:: Available data

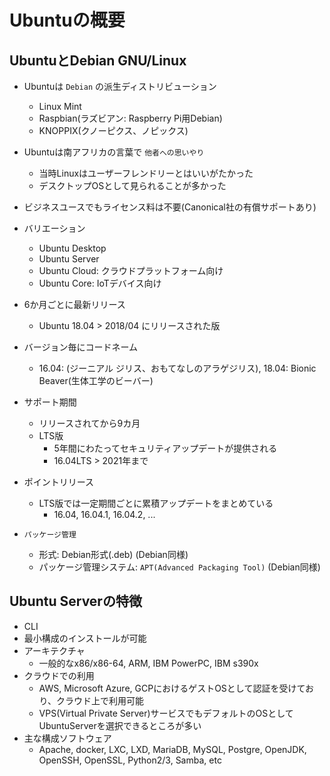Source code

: # Ubuntuの概要

## UbuntuとDebian GNU/Linux

* Ubuntuは `Debian` の派生ディストリビューション
  * Linux Mint
  * Raspbian(ラズビアン: Raspberry Pi用Debian)
  * KNOPPIX(クノーピクス、ノピックス)

* Ubuntuは南アフリカの言葉で `他者への思いやり`
  * 当時Linuxはユーザーフレンドリーとはいいがたかった
  * デスクトップOSとして見られることが多かった

* ビジネスユースでもライセンス料は不要(Canonical社の有償サポートあり)

* バリエーション
  * Ubuntu Desktop
  * Ubuntu Server
  * Ubuntu Cloud: クラウドプラットフォーム向け
  * Ubuntu Core: IoTデバイス向け

* 6か月ごとに最新リリース
  * Ubuntu 18.04 > 2018/04 にリリースされた版

* バージョン毎にコードネーム
  * 16.04: (ジーニアル ジリス、おもてなしのアラゲジリス), 18.04: Bionic Beaver(生体工学のビーバー)

* サポート期間
  * リリースされてから9カ月
  * LTS版
    * 5年間にわたってセキュリティアップデートが提供される
    * 16.04LTS > 2021年まで

* ポイントリリース
  * LTS版では一定期間ごとに累積アップデートをまとめている
    * 16.04, 16.04.1, 16.04.2, ...

* `パッケージ管理` 
  * 形式: Debian形式(.deb) (Debian同様)
  * パッケージ管理システム: `APT(Advanced Packaging Tool)` (Debian同様)

## Ubuntu Serverの特徴

* CLI
* 最小構成のインストールが可能
* アーキテクチャ
  * 一般的なx86/x86-64, ARM, IBM PowerPC, IBM s390x
* クラウドでの利用
  * AWS, Microsoft Azure, GCPにおけるゲストOSとして認証を受けており、クラウド上で利用可能
  * VPS(Virtual Private Server)サービスでもデフォルトのOSとしてUbuntuServerを選択できるところが多い
* 主な構成ソフトウェア
  * Apache, docker, LXC, LXD, MariaDB, MySQL, Postgre, OpenJDK, OpenSSH, OpenSSL, Python2/3, Samba, etc


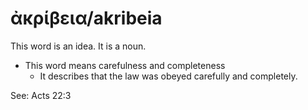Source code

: # ἀκρίβεια/akribeia  

This word is an idea. It is a noun.
 
* This word means carefulness and completeness
    * It describes that the law was obeyed carefully and completely. 


See: Acts 22:3
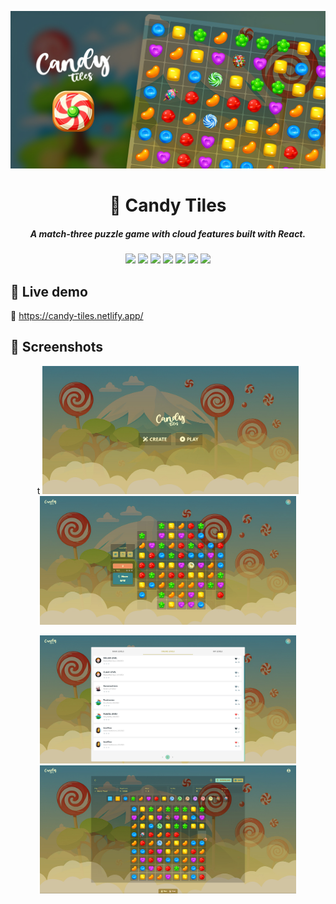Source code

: ![Banner](.github/assets/social-banner.jpg)

<h1 align="center">
 🍭 Candy Tiles
</h1>

<h5 align="center">
  A match-three puzzle game with cloud features built with React.
</h5>

<p align="center">
  <img src="https://img.shields.io/badge/Vite-B73BFE?style=for-the-badge&logo=vite&logoColor=FFD62E"/>
  <img src="https://img.shields.io/badge/TypeScript-007ACC?style=for-the-badge&logo=typescript&logoColor=white"/>
  <img src="https://img.shields.io/badge/React-20232A?style=for-the-badge&logo=react&logoColor=61DAFB"/>
  <img src="https://img.shields.io/badge/React_Router-CA4245?style=for-the-badge&logo=react-router&logoColor=white"/>
  <img src="https://img.shields.io/badge/Tailwind_CSS-38B2AC?style=for-the-badge&logo=tailwind-css&logoColor=white"/>
  <img src="https://img.shields.io/badge/Material%20UI-007FFF?style=for-the-badge&logo=mui&logoColor=white"/>
  <img src="https://img.shields.io/badge/Supabase-181818?style=for-the-badge&logo=supabase&logoColor=white"/>
</p>

## 🚀 Live demo
🔗 https://candy-tiles.netlify.app/

## 📸 Screenshots

<p align="center">t
  <img src=".github/assets/screenshots/0.jpg" width="410"></img>
  <img src=".github/assets/screenshots/1.jpg" width="410"></img>
</p>

<p align="center">
  <img src=".github/assets/screenshots/2.jpg" width="410"></img>
  <img src=".github/assets/screenshots/3.jpg" width="410"></img>
</p>
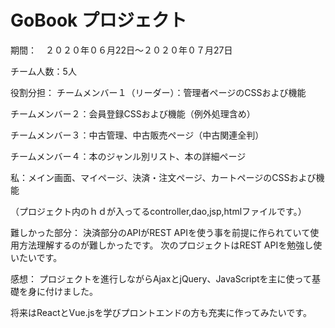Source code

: # GoBook プロジェクト
期間：　２０２０年０６月22日～２０２０年０７月27日

チーム人数：5人

役割分担：
チームメンバー１（リーダー）：管理者ページのCSSおよび機能

チームメンバー２：会員登録CSSおよび機能（例外処理含め）

チームメンバー３：中古管理、中古販売ページ（中古関連全判）

チームメンバー４：本のジャンル別リスト、本の詳細ページ

私：メイン画面、マイページ、決済・注文ページ、カートページのCSSおよび機能

  （プロジェクト内のｈｄが入ってるcontroller,dao,jsp,htmlファイルです。）
  
 
難しかった部分：
 決済部分のAPIがREST APIを使う事を前提に作られていて使用方法理解するのが難しかったです。
 次のプロジェクトはREST APIを勉強し使いたいです。
 
 
感想：
プロジェクトを進行しながらAjaxとjQuery、JavaScriptを主に使って基礎を身に付けました。

将来はReactとVue.jsを学びプロントエンドの方も充実に作ってみたいです。


  
  
  
  
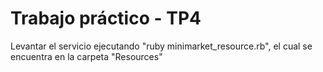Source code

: <h1>Trabajo práctico - TP4</h1>

<p>Levantar el servicio ejecutando "ruby minimarket_resource.rb", el cual se encuentra en la carpeta "Resources"</p>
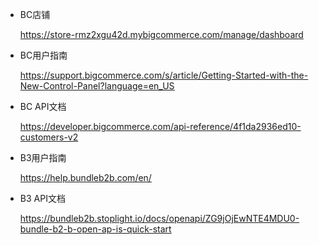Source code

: * BC店铺


  https://store-rmz2xgu42d.mybigcommerce.com/manage/dashboard

* BC用户指南


  https://support.bigcommerce.com/s/article/Getting-Started-with-the-New-Control-Panel?language=en_US

* BC API文档


  https://developer.bigcommerce.com/api-reference/4f1da2936ed10-customers-v2

* B3用户指南


  https://help.bundleb2b.com/en/

* B3 API文档


  https://bundleb2b.stoplight.io/docs/openapi/ZG9jOjEwNTE4MDU0-bundle-b2-b-open-ap-is-quick-start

::::

*Instructions for the task*: Could you write out the records again exactly, omitting each image?

*Written reply*:
Source code

: # Ubuntuの概要

## UbuntuとDebian GNU/Linux

* Ubuntuは `Debian` の派生ディストリビューション
  * Linux Mint
  * Raspbian(ラズビアン: Raspberry Pi用Debian)
  * KNOPPIX(クノーピクス、ノピックス)

* Ubuntuは南アフリカの言葉で `他者への思いやり`
  * 当時Linuxはユーザーフレンドリーとはいいがたかった
  * デスクトップOSとして見られることが多かった

* ビジネスユースでもライセンス料は不要(Canonical社の有償サポートあり)

* バリエーション
  * Ubuntu Desktop
  * Ubuntu Server
  * Ubuntu Cloud: クラウドプラットフォーム向け
  * Ubuntu Core: IoTデバイス向け

* 6か月ごとに最新リリース
  * Ubuntu 18.04 > 2018/04 にリリースされた版

* バージョン毎にコードネーム
  * 16.04: (ジーニアル ジリス、おもてなしのアラゲジリス), 18.04: Bionic Beaver(生体工学のビーバー)

* サポート期間
  * リリースされてから9カ月
  * LTS版
    * 5年間にわたってセキュリティアップデートが提供される
    * 16.04LTS > 2021年まで

* ポイントリリース
  * LTS版では一定期間ごとに累積アップデートをまとめている
    * 16.04, 16.04.1, 16.04.2, ...

* `パッケージ管理` 
  * 形式: Debian形式(.deb) (Debian同様)
  * パッケージ管理システム: `APT(Advanced Packaging Tool)` (Debian同様)

## Ubuntu Serverの特徴

* CLI
* 最小構成のインストールが可能
* アーキテクチャ
  * 一般的なx86/x86-64, ARM, IBM PowerPC, IBM s390x
* クラウドでの利用
  * AWS, Microsoft Azure, GCPにおけるゲストOSとして認証を受けており、クラウド上で利用可能
  * VPS(Virtual Private Server)サービスでもデフォルトのOSとしてUbuntuServerを選択できるところが多い
* 主な構成ソフトウェア
  * Apache, docker, LXC, LXD, MariaDB, MySQL, Postgre, OpenJDK, OpenSSH, OpenSSL, Python2/3, Samba, etc


Source code

: # ἀκρίβεια/akribeia  

This word is an idea. It is a noun.
 
* This word means carefulness and completeness
    * It describes that the law was obeyed carefully and completely. 


See: Acts 22:3
Source code

: ![Banner](.github/assets/social-banner.jpg)

<h1 align="center">
 🍭 Candy Tiles
</h1>

<h5 align="center">
  A match-three puzzle game with cloud features built with React.
</h5>

<p align="center">
  <img src="https://img.shields.io/badge/Vite-B73BFE?style=for-the-badge&logo=vite&logoColor=FFD62E"/>
  <img src="https://img.shields.io/badge/TypeScript-007ACC?style=for-the-badge&logo=typescript&logoColor=white"/>
  <img src="https://img.shields.io/badge/React-20232A?style=for-the-badge&logo=react&logoColor=61DAFB"/>
  <img src="https://img.shields.io/badge/React_Router-CA4245?style=for-the-badge&logo=react-router&logoColor=white"/>
  <img src="https://img.shields.io/badge/Tailwind_CSS-38B2AC?style=for-the-badge&logo=tailwind-css&logoColor=white"/>
  <img src="https://img.shields.io/badge/Material%20UI-007FFF?style=for-the-badge&logo=mui&logoColor=white"/>
  <img src="https://img.shields.io/badge/Supabase-181818?style=for-the-badge&logo=supabase&logoColor=white"/>
</p>

## 🚀 Live demo
🔗 https://candy-tiles.netlify.app/

## 📸 Screenshots

<p align="center">t
  <img src=".github/assets/screenshots/0.jpg" width="410"></img>
  <img src=".github/assets/screenshots/1.jpg" width="410"></img>
</p>

<p align="center">
  <img src=".github/assets/screenshots/2.jpg" width="410"></img>
  <img src=".github/assets/screenshots/3.jpg" width="410"></img>
</p>
Source code

: # GoBook プロジェクト
期間：　２０２０年０６月22日～２０２０年０７月27日

チーム人数：5人

役割分担：
チームメンバー１（リーダー）：管理者ページのCSSおよび機能

チームメンバー２：会員登録CSSおよび機能（例外処理含め）

チームメンバー３：中古管理、中古販売ページ（中古関連全判）

チームメンバー４：本のジャンル別リスト、本の詳細ページ

私：メイン画面、マイページ、決済・注文ページ、カートページのCSSおよび機能

  （プロジェクト内のｈｄが入ってるcontroller,dao,jsp,htmlファイルです。）
  
 
難しかった部分：
 決済部分のAPIがREST APIを使う事を前提に作られていて使用方法理解するのが難しかったです。
 次のプロジェクトはREST APIを勉強し使いたいです。
 
 
感想：
プロジェクトを進行しながらAjaxとjQuery、JavaScriptを主に使って基礎を身に付けました。

将来はReactとVue.jsを学びプロントエンドの方も充実に作ってみたいです。


  
  
  
  
Source code

: <h1>Trabajo práctico - TP4</h1>

<p>Levantar el servicio ejecutando "ruby minimarket_resource.rb", el cual se encuentra en la carpeta "Resources"</p>
Source code

: * BC店铺


  https://store-rmz2xgu42d.mybigcommerce.com/manage/dashboard

* BC用户指南


  https://support.bigcommerce.com/s/article/Getting-Started-with-the-New-Control-Panel?language=en_US

* BC API文档


  https://developer.bigcommerce.com/api-reference/4f1da2936ed10-customers-v2

* B3用户指南


  https://help.bundleb2b.com/en/

* B3 API文档


  https://bundleb2b.stoplight.io/docs/openapi/ZG9jOjEwNTE4MDU0-bundle-b2-b-open-ap-is-quick-start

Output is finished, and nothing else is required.